The full listing, word for word and free of images, is the expected result.

→ Input material:
>>>>
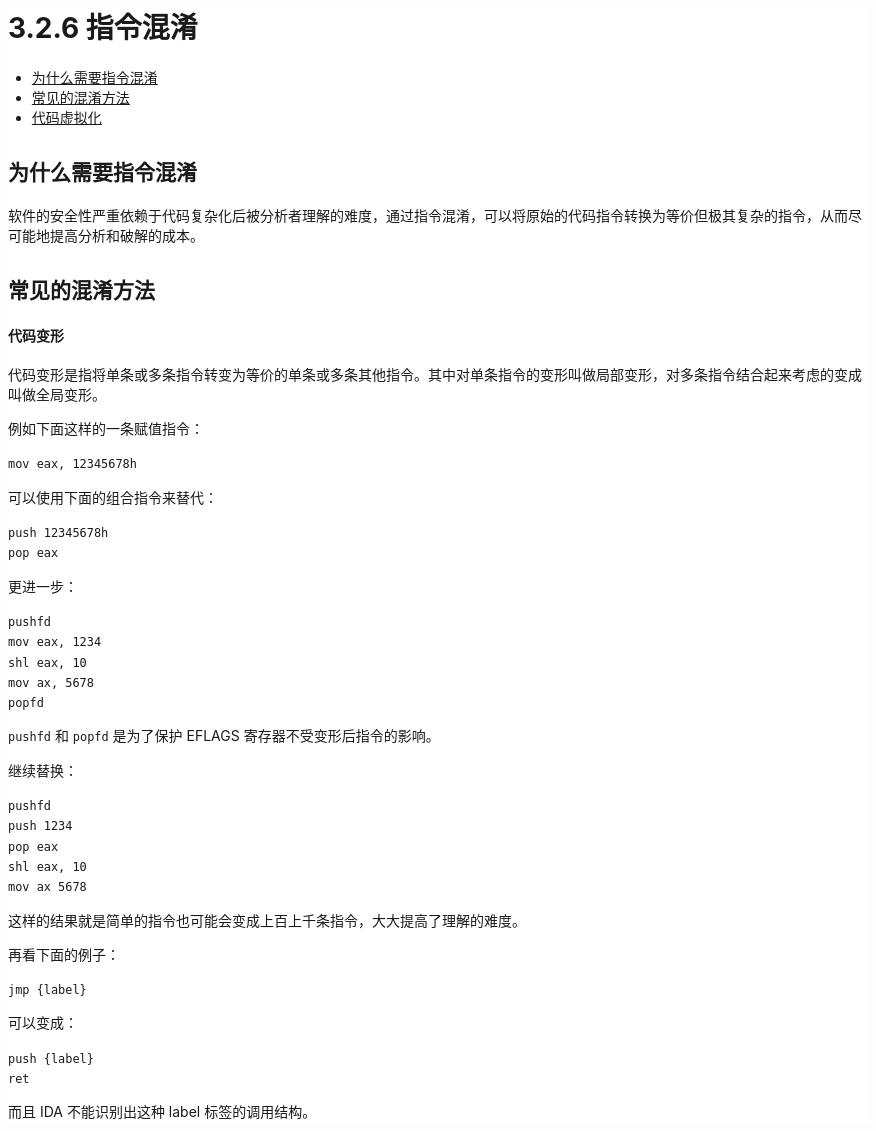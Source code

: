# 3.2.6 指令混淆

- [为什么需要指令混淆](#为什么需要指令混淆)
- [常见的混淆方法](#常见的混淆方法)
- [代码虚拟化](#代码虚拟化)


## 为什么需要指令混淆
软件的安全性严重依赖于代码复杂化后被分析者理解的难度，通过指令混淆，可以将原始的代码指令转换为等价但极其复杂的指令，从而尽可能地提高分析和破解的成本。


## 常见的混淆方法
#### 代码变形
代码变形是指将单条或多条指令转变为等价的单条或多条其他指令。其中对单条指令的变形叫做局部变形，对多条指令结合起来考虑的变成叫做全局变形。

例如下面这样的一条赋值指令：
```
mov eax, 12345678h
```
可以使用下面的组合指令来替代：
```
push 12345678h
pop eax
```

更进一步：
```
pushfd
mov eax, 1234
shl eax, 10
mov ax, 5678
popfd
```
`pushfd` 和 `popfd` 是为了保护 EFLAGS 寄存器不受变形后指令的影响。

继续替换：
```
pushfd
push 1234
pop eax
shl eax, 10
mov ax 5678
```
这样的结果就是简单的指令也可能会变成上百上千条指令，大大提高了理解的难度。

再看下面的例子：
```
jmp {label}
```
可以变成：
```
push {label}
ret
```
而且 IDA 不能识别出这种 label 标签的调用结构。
<<<<
→ Response below:
Source code

:# 3.2.6 指令混淆

- [为什么需要指令混淆](#为什么需要指令混淆)
- [常见的混淆方法](#常见的混淆方法)
- [代码虚拟化](#代码虚拟化)


## 为什么需要指令混淆
软件的安全性严重依赖于代码复杂化后被分析者理解的难度，通过指令混淆，可以将原始的代码指令转换为等价但极其复杂的指令，从而尽可能地提高分析和破解的成本。


## 常见的混淆方法
#### 代码变形
代码变形是指将单条或多条指令转变为等价的单条或多条其他指令。其中对单条指令的变形叫做局部变形，对多条指令结合起来考虑的变成叫做全局变形。

例如下面这样的一条赋值指令：
```
mov eax, 12345678h
```
可以使用下面的组合指令来替代：
```
push 12345678h
pop eax
```

更进一步：
```
pushfd
mov eax, 1234
shl eax, 10
mov ax, 5678
popfd
```
`pushfd` 和 `popfd` 是为了保护 EFLAGS 寄存器不受变形后指令的影响。

继续替换：
```
pushfd
push 1234
pop eax
shl eax, 10
mov ax 5678
```
这样的结果就是简单的指令也可能会变成上百上千条指令，大大提高了理解的难度。

再看下面的例子：
```
jmp {label}
```
可以变成：
```
push {label}
ret
```
而且 IDA 不能识别出这种 label 标签的调用结构。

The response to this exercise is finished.